# Input data
=-=-=-=-=

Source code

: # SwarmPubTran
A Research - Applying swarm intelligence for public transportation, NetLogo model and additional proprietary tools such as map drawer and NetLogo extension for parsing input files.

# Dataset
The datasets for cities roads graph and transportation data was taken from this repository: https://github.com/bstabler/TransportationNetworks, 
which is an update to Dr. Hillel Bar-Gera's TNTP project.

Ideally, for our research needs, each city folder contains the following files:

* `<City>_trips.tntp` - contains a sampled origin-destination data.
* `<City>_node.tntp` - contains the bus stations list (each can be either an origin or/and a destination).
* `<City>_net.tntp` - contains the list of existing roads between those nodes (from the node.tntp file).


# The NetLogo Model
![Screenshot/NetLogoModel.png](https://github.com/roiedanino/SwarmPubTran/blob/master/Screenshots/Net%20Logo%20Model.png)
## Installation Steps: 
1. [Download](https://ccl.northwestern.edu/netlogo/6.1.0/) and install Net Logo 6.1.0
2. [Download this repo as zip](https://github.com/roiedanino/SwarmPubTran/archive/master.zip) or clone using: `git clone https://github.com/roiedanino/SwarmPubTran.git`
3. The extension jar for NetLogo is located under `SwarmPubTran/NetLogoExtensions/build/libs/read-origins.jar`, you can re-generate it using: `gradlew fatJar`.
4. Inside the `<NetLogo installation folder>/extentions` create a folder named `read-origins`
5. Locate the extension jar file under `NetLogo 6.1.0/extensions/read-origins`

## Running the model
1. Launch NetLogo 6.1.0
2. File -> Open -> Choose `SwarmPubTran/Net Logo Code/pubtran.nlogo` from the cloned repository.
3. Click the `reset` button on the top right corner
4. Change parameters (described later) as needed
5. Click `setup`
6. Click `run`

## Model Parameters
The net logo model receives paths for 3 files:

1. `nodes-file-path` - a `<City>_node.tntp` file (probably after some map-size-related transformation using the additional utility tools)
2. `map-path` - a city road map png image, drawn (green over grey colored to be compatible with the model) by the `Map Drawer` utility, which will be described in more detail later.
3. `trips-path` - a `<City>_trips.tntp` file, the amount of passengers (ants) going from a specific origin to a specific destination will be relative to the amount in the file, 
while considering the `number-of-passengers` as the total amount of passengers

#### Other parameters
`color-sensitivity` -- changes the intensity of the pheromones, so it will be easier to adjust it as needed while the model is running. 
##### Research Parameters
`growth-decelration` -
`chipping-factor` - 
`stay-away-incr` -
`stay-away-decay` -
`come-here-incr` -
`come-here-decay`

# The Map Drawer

=-=-=-=-=

# Directions for this task
The data above should be returned in full, exactly as written.

# Solution to the problem
Source code

: # SwarmPubTran
A Research - Applying swarm intelligence for public transportation, NetLogo model and additional proprietary tools such as map drawer and NetLogo extension for parsing input files.

# Dataset
The datasets for cities roads graph and transportation data was taken from this repository: https://github.com/bstabler/TransportationNetworks, 
which is an update to Dr. Hillel Bar-Gera's TNTP project.

Ideally, for our research needs, each city folder contains the following files:

* `<City>_trips.tntp` - contains a sampled origin-destination data.
* `<City>_node.tntp` - contains the bus stations list (each can be either an origin or/and a destination).
* `<City>_net.tntp` - contains the list of existing roads between those nodes (from the node.tntp file).


# The NetLogo Model
![Screenshot/NetLogoModel.png](https://github.com/roiedanino/SwarmPubTran/blob/master/Screenshots/Net%20Logo%20Model.png)
## Installation Steps: 
1. [Download](https://ccl.northwestern.edu/netlogo/6.1.0/) and install Net Logo 6.1.0
2. [Download this repo as zip](https://github.com/roiedanino/SwarmPubTran/archive/master.zip) or clone using: `git clone https://github.com/roiedanino/SwarmPubTran.git`
3. The extension jar for NetLogo is located under `SwarmPubTran/NetLogoExtensions/build/libs/read-origins.jar`, you can re-generate it using: `gradlew fatJar`.
4. Inside the `<NetLogo installation folder>/extentions` create a folder named `read-origins`
5. Locate the extension jar file under `NetLogo 6.1.0/extensions/read-origins`

## Running the model
1. Launch NetLogo 6.1.0
2. File -> Open -> Choose `SwarmPubTran/Net Logo Code/pubtran.nlogo` from the cloned repository.
3. Click the `reset` button on the top right corner
4. Change parameters (described later) as needed
5. Click `setup`
6. Click `run`

## Model Parameters
The net logo model receives paths for 3 files:

1. `nodes-file-path` - a `<City>_node.tntp` file (probably after some map-size-related transformation using the additional utility tools)
2. `map-path` - a city road map png image, drawn (green over grey colored to be compatible with the model) by the `Map Drawer` utility, which will be described in more detail later.
3. `trips-path` - a `<City>_trips.tntp` file, the amount of passengers (ants) going from a specific origin to a specific destination will be relative to the amount in the file, 
while considering the `number-of-passengers` as the total amount of passengers

#### Other parameters
`color-sensitivity` -- changes the intensity of the pheromones, so it will be easier to adjust it as needed while the model is running. 
##### Research Parameters
`growth-decelration` -
`chipping-factor` - 
`stay-away-incr` -
`stay-away-decay` -
`come-here-incr` -
`come-here-decay`

# The Map Drawer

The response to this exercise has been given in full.